[Exercise objective]
All of the records below are to be output exactly; no image belongs in the result.

** Opening Available data block **

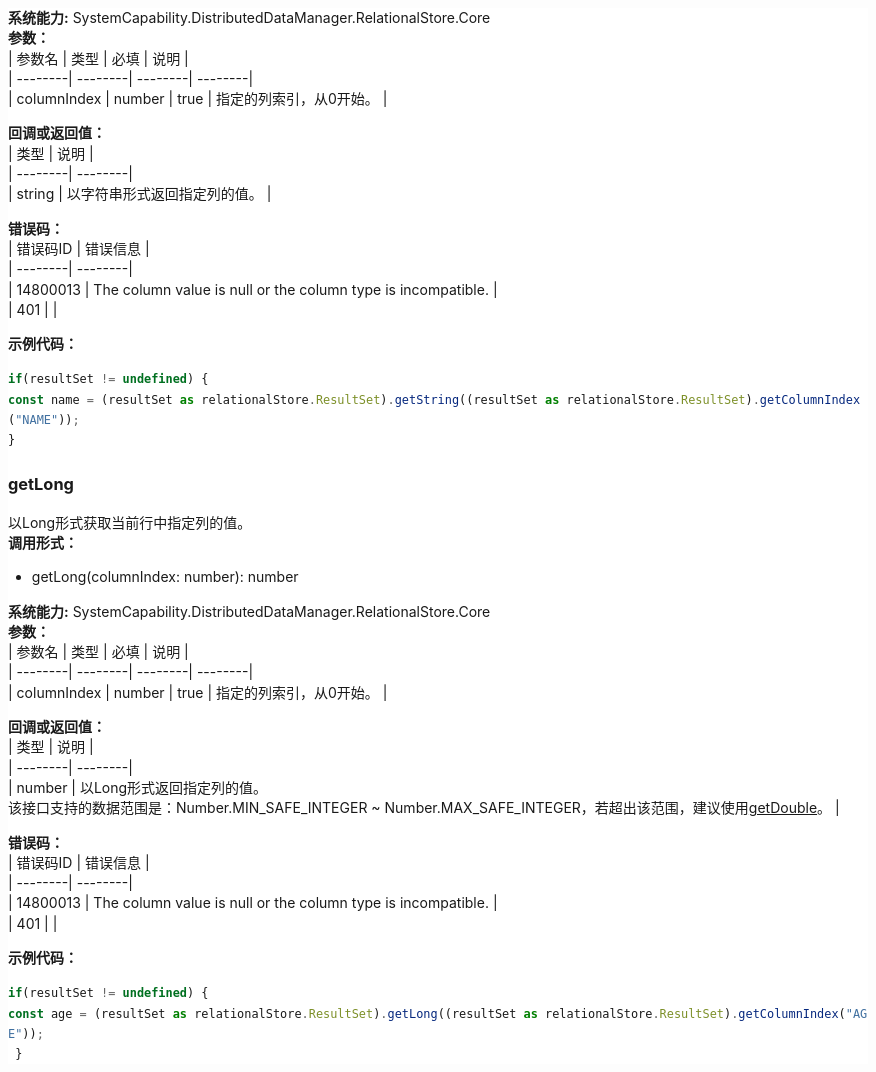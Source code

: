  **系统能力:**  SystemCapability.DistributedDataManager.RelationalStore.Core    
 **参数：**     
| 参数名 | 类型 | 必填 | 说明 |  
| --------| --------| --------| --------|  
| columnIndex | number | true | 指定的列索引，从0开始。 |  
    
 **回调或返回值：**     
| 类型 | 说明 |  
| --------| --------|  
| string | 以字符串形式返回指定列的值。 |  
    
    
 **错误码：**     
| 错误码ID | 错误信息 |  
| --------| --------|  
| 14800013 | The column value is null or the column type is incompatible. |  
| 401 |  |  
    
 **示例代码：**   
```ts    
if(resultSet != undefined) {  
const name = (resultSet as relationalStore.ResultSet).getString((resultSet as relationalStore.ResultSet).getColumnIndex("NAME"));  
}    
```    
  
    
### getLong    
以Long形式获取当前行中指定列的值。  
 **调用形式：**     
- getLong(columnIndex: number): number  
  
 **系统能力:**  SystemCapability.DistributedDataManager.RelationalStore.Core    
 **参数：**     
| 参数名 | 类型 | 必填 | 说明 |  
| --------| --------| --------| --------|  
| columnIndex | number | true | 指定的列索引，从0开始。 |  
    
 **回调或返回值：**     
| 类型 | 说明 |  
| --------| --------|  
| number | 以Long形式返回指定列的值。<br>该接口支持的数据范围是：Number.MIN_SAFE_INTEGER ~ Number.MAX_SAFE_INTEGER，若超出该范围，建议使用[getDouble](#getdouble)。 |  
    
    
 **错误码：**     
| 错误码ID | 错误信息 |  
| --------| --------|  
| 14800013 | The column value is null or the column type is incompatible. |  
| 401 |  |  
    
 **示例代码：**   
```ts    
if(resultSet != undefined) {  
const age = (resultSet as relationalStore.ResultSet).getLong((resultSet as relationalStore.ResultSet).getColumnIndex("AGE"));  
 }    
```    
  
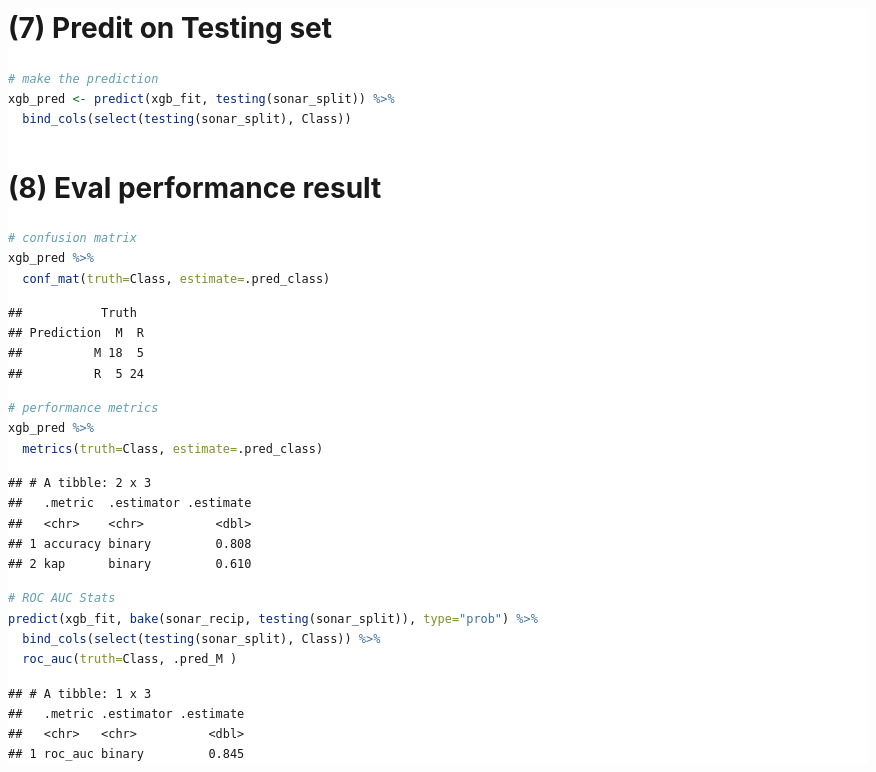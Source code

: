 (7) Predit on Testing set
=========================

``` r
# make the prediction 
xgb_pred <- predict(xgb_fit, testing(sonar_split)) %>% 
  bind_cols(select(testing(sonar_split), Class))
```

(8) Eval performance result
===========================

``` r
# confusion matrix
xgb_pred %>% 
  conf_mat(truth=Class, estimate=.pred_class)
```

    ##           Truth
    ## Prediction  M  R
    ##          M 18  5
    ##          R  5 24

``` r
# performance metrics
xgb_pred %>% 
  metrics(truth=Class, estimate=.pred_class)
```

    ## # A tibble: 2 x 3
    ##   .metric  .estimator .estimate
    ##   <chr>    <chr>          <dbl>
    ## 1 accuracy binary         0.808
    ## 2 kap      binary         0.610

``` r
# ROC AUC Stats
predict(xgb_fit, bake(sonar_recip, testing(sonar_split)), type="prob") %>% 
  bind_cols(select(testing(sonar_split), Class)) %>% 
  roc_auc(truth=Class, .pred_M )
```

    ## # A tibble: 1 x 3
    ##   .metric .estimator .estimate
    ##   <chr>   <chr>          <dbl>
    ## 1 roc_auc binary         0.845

** Closing Available data block **

[Expected answer]
Source code

:  **系统能力:**  SystemCapability.DistributedDataManager.RelationalStore.Core    
 **参数：**     
| 参数名 | 类型 | 必填 | 说明 |  
| --------| --------| --------| --------|  
| columnIndex | number | true | 指定的列索引，从0开始。 |  
    
 **回调或返回值：**     
| 类型 | 说明 |  
| --------| --------|  
| string | 以字符串形式返回指定列的值。 |  
    
    
 **错误码：**     
| 错误码ID | 错误信息 |  
| --------| --------|  
| 14800013 | The column value is null or the column type is incompatible. |  
| 401 |  |  
    
 **示例代码：**   
```ts    
if(resultSet != undefined) {  
const name = (resultSet as relationalStore.ResultSet).getString((resultSet as relationalStore.ResultSet).getColumnIndex("NAME"));  
}    
```    
  
    
### getLong    
以Long形式获取当前行中指定列的值。  
 **调用形式：**     
- getLong(columnIndex: number): number  
  
 **系统能力:**  SystemCapability.DistributedDataManager.RelationalStore.Core    
 **参数：**     
| 参数名 | 类型 | 必填 | 说明 |  
| --------| --------| --------| --------|  
| columnIndex | number | true | 指定的列索引，从0开始。 |  
    
 **回调或返回值：**     
| 类型 | 说明 |  
| --------| --------|  
| number | 以Long形式返回指定列的值。<br>该接口支持的数据范围是：Number.MIN_SAFE_INTEGER ~ Number.MAX_SAFE_INTEGER，若超出该范围，建议使用[getDouble](#getdouble)。 |  
    
    
 **错误码：**     
| 错误码ID | 错误信息 |  
| --------| --------|  
| 14800013 | The column value is null or the column type is incompatible. |  
| 401 |  |  
    
 **示例代码：**   
```ts    
if(resultSet != undefined) {  
const age = (resultSet as relationalStore.ResultSet).getLong((resultSet as relationalStore.ResultSet).getColumnIndex("AGE"));  
 }    
```    
  
Source code

: (7) Predit on Testing set
=========================

``` r
# make the prediction 
xgb_pred <- predict(xgb_fit, testing(sonar_split)) %>% 
  bind_cols(select(testing(sonar_split), Class))
```

(8) Eval performance result
===========================

``` r
# confusion matrix
xgb_pred %>% 
  conf_mat(truth=Class, estimate=.pred_class)
```

    ##           Truth
    ## Prediction  M  R
    ##          M 18  5
    ##          R  5 24

``` r
# performance metrics
xgb_pred %>% 
  metrics(truth=Class, estimate=.pred_class)
```

    ## # A tibble: 2 x 3
    ##   .metric  .estimator .estimate
    ##   <chr>    <chr>          <dbl>
    ## 1 accuracy binary         0.808
    ## 2 kap      binary         0.610

``` r
# ROC AUC Stats
predict(xgb_fit, bake(sonar_recip, testing(sonar_split)), type="prob") %>% 
  bind_cols(select(testing(sonar_split), Class)) %>% 
  roc_auc(truth=Class, .pred_M )
```

    ## # A tibble: 1 x 3
    ##   .metric .estimator .estimate
    ##   <chr>   <chr>          <dbl>
    ## 1 roc_auc binary         0.845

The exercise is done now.